__Task to complete__: In full and without change, retype the records.

*** Material for this task Section Begins ***

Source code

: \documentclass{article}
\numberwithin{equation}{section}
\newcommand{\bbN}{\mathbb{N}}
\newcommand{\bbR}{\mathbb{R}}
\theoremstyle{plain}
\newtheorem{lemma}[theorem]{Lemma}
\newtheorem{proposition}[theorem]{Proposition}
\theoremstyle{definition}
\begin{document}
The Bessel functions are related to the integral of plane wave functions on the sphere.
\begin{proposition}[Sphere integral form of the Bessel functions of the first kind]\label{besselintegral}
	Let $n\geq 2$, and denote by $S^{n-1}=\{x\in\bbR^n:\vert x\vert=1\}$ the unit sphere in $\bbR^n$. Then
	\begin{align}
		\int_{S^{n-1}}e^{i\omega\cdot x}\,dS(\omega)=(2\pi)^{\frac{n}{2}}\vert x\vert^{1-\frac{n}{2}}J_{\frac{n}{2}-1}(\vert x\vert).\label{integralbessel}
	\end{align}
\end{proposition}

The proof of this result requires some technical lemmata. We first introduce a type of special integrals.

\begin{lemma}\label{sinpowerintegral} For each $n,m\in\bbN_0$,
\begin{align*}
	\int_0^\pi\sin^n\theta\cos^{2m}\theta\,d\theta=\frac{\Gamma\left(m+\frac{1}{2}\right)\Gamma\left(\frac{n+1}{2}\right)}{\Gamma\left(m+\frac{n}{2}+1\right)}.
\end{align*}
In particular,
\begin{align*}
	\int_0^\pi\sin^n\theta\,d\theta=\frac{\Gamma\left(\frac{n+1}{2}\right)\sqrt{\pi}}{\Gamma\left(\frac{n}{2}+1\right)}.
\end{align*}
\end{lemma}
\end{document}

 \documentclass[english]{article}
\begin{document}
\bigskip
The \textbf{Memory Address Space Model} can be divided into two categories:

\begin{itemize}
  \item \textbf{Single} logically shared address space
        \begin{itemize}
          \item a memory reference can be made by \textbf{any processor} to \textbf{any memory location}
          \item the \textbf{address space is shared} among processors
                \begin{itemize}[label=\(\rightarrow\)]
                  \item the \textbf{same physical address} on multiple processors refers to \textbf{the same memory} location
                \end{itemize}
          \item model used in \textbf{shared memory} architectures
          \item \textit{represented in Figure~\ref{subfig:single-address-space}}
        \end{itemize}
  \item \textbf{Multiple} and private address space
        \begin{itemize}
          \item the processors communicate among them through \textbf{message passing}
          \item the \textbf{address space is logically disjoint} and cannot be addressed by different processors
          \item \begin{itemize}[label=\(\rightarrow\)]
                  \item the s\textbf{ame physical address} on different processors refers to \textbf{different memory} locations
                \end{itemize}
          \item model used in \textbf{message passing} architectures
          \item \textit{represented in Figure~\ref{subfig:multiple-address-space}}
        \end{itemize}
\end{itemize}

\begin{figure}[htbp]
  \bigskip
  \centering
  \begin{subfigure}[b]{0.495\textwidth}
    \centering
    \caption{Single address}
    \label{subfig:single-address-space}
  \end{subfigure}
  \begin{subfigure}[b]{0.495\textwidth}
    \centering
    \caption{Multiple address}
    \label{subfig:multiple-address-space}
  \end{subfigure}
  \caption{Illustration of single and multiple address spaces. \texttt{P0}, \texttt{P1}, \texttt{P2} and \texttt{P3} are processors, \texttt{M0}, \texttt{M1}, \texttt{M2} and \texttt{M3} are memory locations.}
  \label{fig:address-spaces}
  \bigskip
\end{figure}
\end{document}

*** Material for this task Section Ends ***

__Task result__:
Source code

: \documentclass{article}
\numberwithin{equation}{section}
\newcommand{\bbN}{\mathbb{N}}
\newcommand{\bbR}{\mathbb{R}}
\theoremstyle{plain}
\newtheorem{lemma}[theorem]{Lemma}
\newtheorem{proposition}[theorem]{Proposition}
\theoremstyle{definition}
\begin{document}
The Bessel functions are related to the integral of plane wave functions on the sphere.
\begin{proposition}[Sphere integral form of the Bessel functions of the first kind]\label{besselintegral}
	Let $n\geq 2$, and denote by $S^{n-1}=\{x\in\bbR^n:\vert x\vert=1\}$ the unit sphere in $\bbR^n$. Then
	\begin{align}
		\int_{S^{n-1}}e^{i\omega\cdot x}\,dS(\omega)=(2\pi)^{\frac{n}{2}}\vert x\vert^{1-\frac{n}{2}}J_{\frac{n}{2}-1}(\vert x\vert).\label{integralbessel}
	\end{align}
\end{proposition}

The proof of this result requires some technical lemmata. We first introduce a type of special integrals.

\begin{lemma}\label{sinpowerintegral} For each $n,m\in\bbN_0$,
\begin{align*}
	\int_0^\pi\sin^n\theta\cos^{2m}\theta\,d\theta=\frac{\Gamma\left(m+\frac{1}{2}\right)\Gamma\left(\frac{n+1}{2}\right)}{\Gamma\left(m+\frac{n}{2}+1\right)}.
\end{align*}
In particular,
\begin{align*}
	\int_0^\pi\sin^n\theta\,d\theta=\frac{\Gamma\left(\frac{n+1}{2}\right)\sqrt{\pi}}{\Gamma\left(\frac{n}{2}+1\right)}.
\end{align*}
\end{lemma}
\end{document}

 \documentclass[english]{article}
\begin{document}
\bigskip
The \textbf{Memory Address Space Model} can be divided into two categories:

\begin{itemize}
  \item \textbf{Single} logically shared address space
        \begin{itemize}
          \item a memory reference can be made by \textbf{any processor} to \textbf{any memory location}
          \item the \textbf{address space is shared} among processors
                \begin{itemize}[label=\(\rightarrow\)]
                  \item the \textbf{same physical address} on multiple processors refers to \textbf{the same memory} location
                \end{itemize}
          \item model used in \textbf{shared memory} architectures
          \item \textit{represented in Figure~\ref{subfig:single-address-space}}
        \end{itemize}
  \item \textbf{Multiple} and private address space
        \begin{itemize}
          \item the processors communicate among them through \textbf{message passing}
          \item the \textbf{address space is logically disjoint} and cannot be addressed by different processors
          \item \begin{itemize}[label=\(\rightarrow\)]
                  \item the s\textbf{ame physical address} on different processors refers to \textbf{different memory} locations
                \end{itemize}
          \item model used in \textbf{message passing} architectures
          \item \textit{represented in Figure~\ref{subfig:multiple-address-space}}
        \end{itemize}
\end{itemize}

\begin{figure}[htbp]
  \bigskip
  \centering
  \begin{subfigure}[b]{0.495\textwidth}
    \centering
    \caption{Single address}
    \label{subfig:single-address-space}
  \end{subfigure}
  \begin{subfigure}[b]{0.495\textwidth}
    \centering
    \caption{Multiple address}
    \label{subfig:multiple-address-space}
  \end{subfigure}
  \caption{Illustration of single and multiple address spaces. \texttt{P0}, \texttt{P1}, \texttt{P2} and \texttt{P3} are processors, \texttt{M0}, \texttt{M1}, \texttt{M2} and \texttt{M3} are memory locations.}
  \label{fig:address-spaces}
  \bigskip
\end{figure}
\end{document}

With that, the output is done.